━━ Dataset records ━━
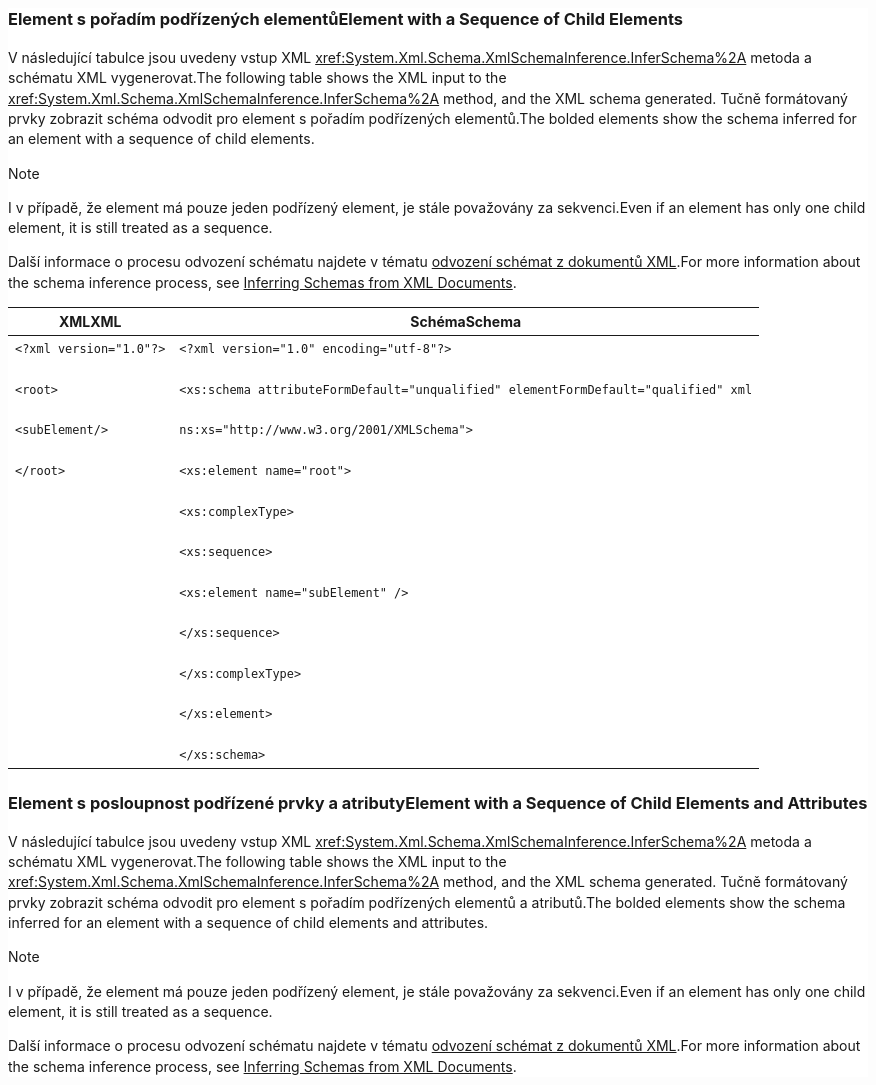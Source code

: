 ### <a name="element-with-a-sequence-of-child-elements"></a><span data-ttu-id="f2455-142">Element s pořadím podřízených elementů</span><span class="sxs-lookup"><span data-stu-id="f2455-142">Element with a Sequence of Child Elements</span></span>  
 <span data-ttu-id="f2455-143">V následující tabulce jsou uvedeny vstup XML <xref:System.Xml.Schema.XmlSchemaInference.InferSchema%2A> metoda a schématu XML vygenerovat.</span><span class="sxs-lookup"><span data-stu-id="f2455-143">The following table shows the XML input to the <xref:System.Xml.Schema.XmlSchemaInference.InferSchema%2A> method, and the XML schema generated.</span></span> <span data-ttu-id="f2455-144">Tučně formátovaný prvky zobrazit schéma odvodit pro element s pořadím podřízených elementů.</span><span class="sxs-lookup"><span data-stu-id="f2455-144">The bolded elements show the schema inferred for an element with a sequence of child elements.</span></span>  
  
> [!NOTE]
>  <span data-ttu-id="f2455-145">I v případě, že element má pouze jeden podřízený element, je stále považovány za sekvenci.</span><span class="sxs-lookup"><span data-stu-id="f2455-145">Even if an element has only one child element, it is still treated as a sequence.</span></span>  
  
 <span data-ttu-id="f2455-146">Další informace o procesu odvození schématu najdete v tématu [odvození schémat z dokumentů XML](../../../../docs/standard/data/xml/inferring-schemas-from-xml-documents.md).</span><span class="sxs-lookup"><span data-stu-id="f2455-146">For more information about the schema inference process, see [Inferring Schemas from XML Documents](../../../../docs/standard/data/xml/inferring-schemas-from-xml-documents.md).</span></span>  
  
|<span data-ttu-id="f2455-147">XML</span><span class="sxs-lookup"><span data-stu-id="f2455-147">XML</span></span>|<span data-ttu-id="f2455-148">Schéma</span><span class="sxs-lookup"><span data-stu-id="f2455-148">Schema</span></span>|  
|---------|------------|  
|`<?xml version="1.0"?>`<br /><br /> `<root>`<br /><br /> `<subElement/>`<br /><br /> `</root>`|`<?xml version="1.0" encoding="utf-8"?>`<br /><br /> `<xs:schema attributeFormDefault="unqualified" elementFormDefault="qualified" xml`<br /><br /> `ns:xs="http://www.w3.org/2001/XMLSchema">`<br /><br /> `<xs:element name="root">`<br /><br /> `<xs:complexType>`<br /><br /> `<xs:sequence>`<br /><br /> `<xs:element name="subElement" />`<br /><br /> `</xs:sequence>`<br /><br /> `</xs:complexType>`<br /><br /> `</xs:element>`<br /><br /> `</xs:schema>`|  
  
### <a name="element-with-a-sequence-of-child-elements-and-attributes"></a><span data-ttu-id="f2455-149">Element s posloupnost podřízené prvky a atributy</span><span class="sxs-lookup"><span data-stu-id="f2455-149">Element with a Sequence of Child Elements and Attributes</span></span>  
 <span data-ttu-id="f2455-150">V následující tabulce jsou uvedeny vstup XML <xref:System.Xml.Schema.XmlSchemaInference.InferSchema%2A> metoda a schématu XML vygenerovat.</span><span class="sxs-lookup"><span data-stu-id="f2455-150">The following table shows the XML input to the <xref:System.Xml.Schema.XmlSchemaInference.InferSchema%2A> method, and the XML schema generated.</span></span> <span data-ttu-id="f2455-151">Tučně formátovaný prvky zobrazit schéma odvodit pro element s pořadím podřízených elementů a atributů.</span><span class="sxs-lookup"><span data-stu-id="f2455-151">The bolded elements show the schema inferred for an element with a sequence of child elements and attributes.</span></span>  
  
> [!NOTE]
>  <span data-ttu-id="f2455-152">I v případě, že element má pouze jeden podřízený element, je stále považovány za sekvenci.</span><span class="sxs-lookup"><span data-stu-id="f2455-152">Even if an element has only one child element, it is still treated as a sequence.</span></span>  
  
 <span data-ttu-id="f2455-153">Další informace o procesu odvození schématu najdete v tématu [odvození schémat z dokumentů XML](../../../../docs/standard/data/xml/inferring-schemas-from-xml-documents.md).</span><span class="sxs-lookup"><span data-stu-id="f2455-153">For more information about the schema inference process, see [Inferring Schemas from XML Documents](../../../../docs/standard/data/xml/inferring-schemas-from-xml-documents.md).</span></span>  
  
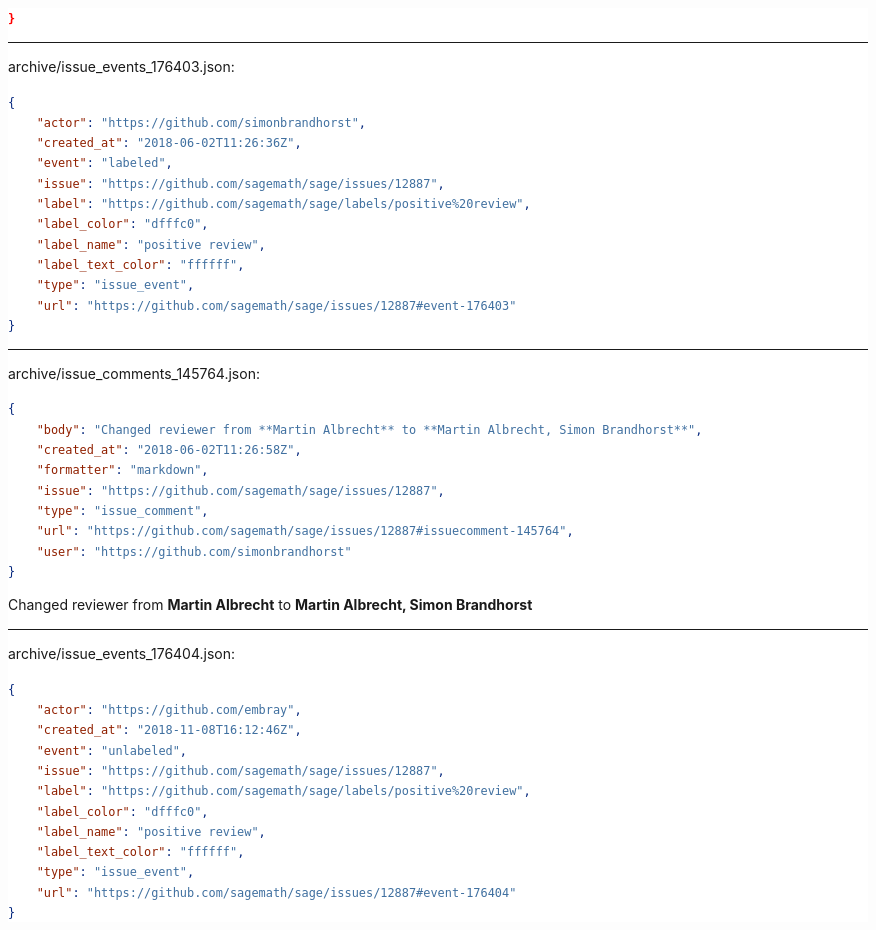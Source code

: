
 ```json
}
```



---

archive/issue_events_176403.json:
```json
{
    "actor": "https://github.com/simonbrandhorst",
    "created_at": "2018-06-02T11:26:36Z",
    "event": "labeled",
    "issue": "https://github.com/sagemath/sage/issues/12887",
    "label": "https://github.com/sagemath/sage/labels/positive%20review",
    "label_color": "dfffc0",
    "label_name": "positive review",
    "label_text_color": "ffffff",
    "type": "issue_event",
    "url": "https://github.com/sagemath/sage/issues/12887#event-176403"
}
```



---

archive/issue_comments_145764.json:
```json
{
    "body": "Changed reviewer from **Martin Albrecht** to **Martin Albrecht, Simon Brandhorst**",
    "created_at": "2018-06-02T11:26:58Z",
    "formatter": "markdown",
    "issue": "https://github.com/sagemath/sage/issues/12887",
    "type": "issue_comment",
    "url": "https://github.com/sagemath/sage/issues/12887#issuecomment-145764",
    "user": "https://github.com/simonbrandhorst"
}
```

Changed reviewer from **Martin Albrecht** to **Martin Albrecht, Simon Brandhorst**



---

archive/issue_events_176404.json:
```json
{
    "actor": "https://github.com/embray",
    "created_at": "2018-11-08T16:12:46Z",
    "event": "unlabeled",
    "issue": "https://github.com/sagemath/sage/issues/12887",
    "label": "https://github.com/sagemath/sage/labels/positive%20review",
    "label_color": "dfffc0",
    "label_name": "positive review",
    "label_text_color": "ffffff",
    "type": "issue_event",
    "url": "https://github.com/sagemath/sage/issues/12887#event-176404"
}
```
━━━
* [Work instruction]: The lines from the top of the data above through the one holding "of Child Elements</span></span>" are to be repeated exactly, and only those, with no pictures.

* [Answer to this problem]:
Source code

: ### <a name="element-with-a-sequence-of-child-elements"></a><span data-ttu-id="f2455-142">Element s pořadím podřízených elementů</span><span class="sxs-lookup"><span data-stu-id="f2455-142">Element with a Sequence of Child Elements</span></span>  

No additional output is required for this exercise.